*** The input Section Begins ***

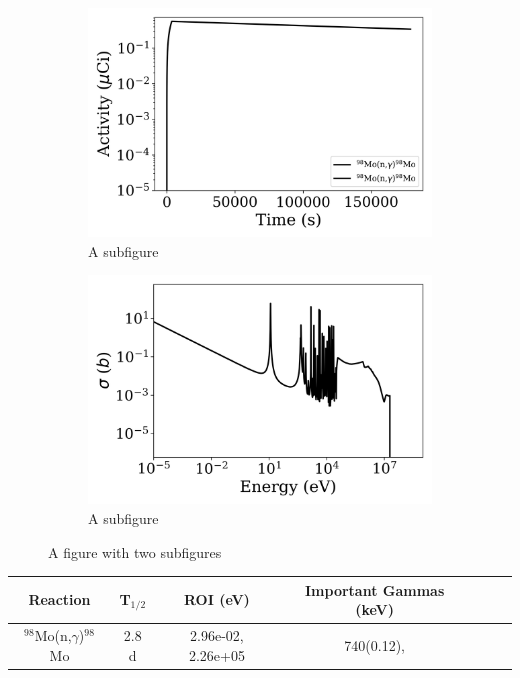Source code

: \begin{figure}[h]
\centering
\begin{subfigure}{.5\textwidth}
  \centering
     \includegraphics[width=.8\textwidth]{plot/Mo-98(n,gamma)Mo-98_wisconsin1} 

  \caption{A subfigure}
  \label{fig:sub1}
\end{subfigure}%
\begin{subfigure}{.5\textwidth}
  \centering
     \includegraphics[width=.8\textwidth]{plot/Mo-98(n,gamma)Mo-98} 

  \caption{A subfigure}
  \label{fig:sub2}
\end{subfigure}
\caption{A figure with two subfigures}
\label{fig:test}
\end{figure}

\begin{table}[h]
\centering
\begin{tabular}{ |c|c|c|c|c|c|c| }
 \hline
 Reaction & T$_{1/2}$ & ROI (eV) & Important Gammas (keV) \\
 \hline 
 $^{98}$Mo(n,$\gamma$)$^{98}$Mo &  2.8 d & 2.96e-02, 2.26e+05 & 740(0.12),  \\ 
\hline
\end{tabular}
\end{table}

*** The input Section Ends ***

Could you reproduce the data above exactly, without its pictures?

▶ **Response below**
Source code

: \begin{figure}[h]
\centering
\begin{subfigure}{.5\textwidth}
  \centering
     \includegraphics[width=.8\textwidth]{plot/Mo-98(n,gamma)Mo-98_wisconsin1} 

  \caption{A subfigure}
  \label{fig:sub1}
\end{subfigure}%
\begin{subfigure}{.5\textwidth}
  \centering
     \includegraphics[width=.8\textwidth]{plot/Mo-98(n,gamma)Mo-98} 

  \caption{A subfigure}
  \label{fig:sub2}
\end{subfigure}
\caption{A figure with two subfigures}
\label{fig:test}
\end{figure}

\begin{table}[h]
\centering
\begin{tabular}{ |c|c|c|c|c|c|c| }
 \hline
 Reaction & T$_{1/2}$ & ROI (eV) & Important Gammas (keV) \\
 \hline 
 $^{98}$Mo(n,$\gamma$)$^{98}$Mo &  2.8 d & 2.96e-02, 2.26e+05 & 740(0.12),  \\ 
\hline
\end{tabular}
\end{table}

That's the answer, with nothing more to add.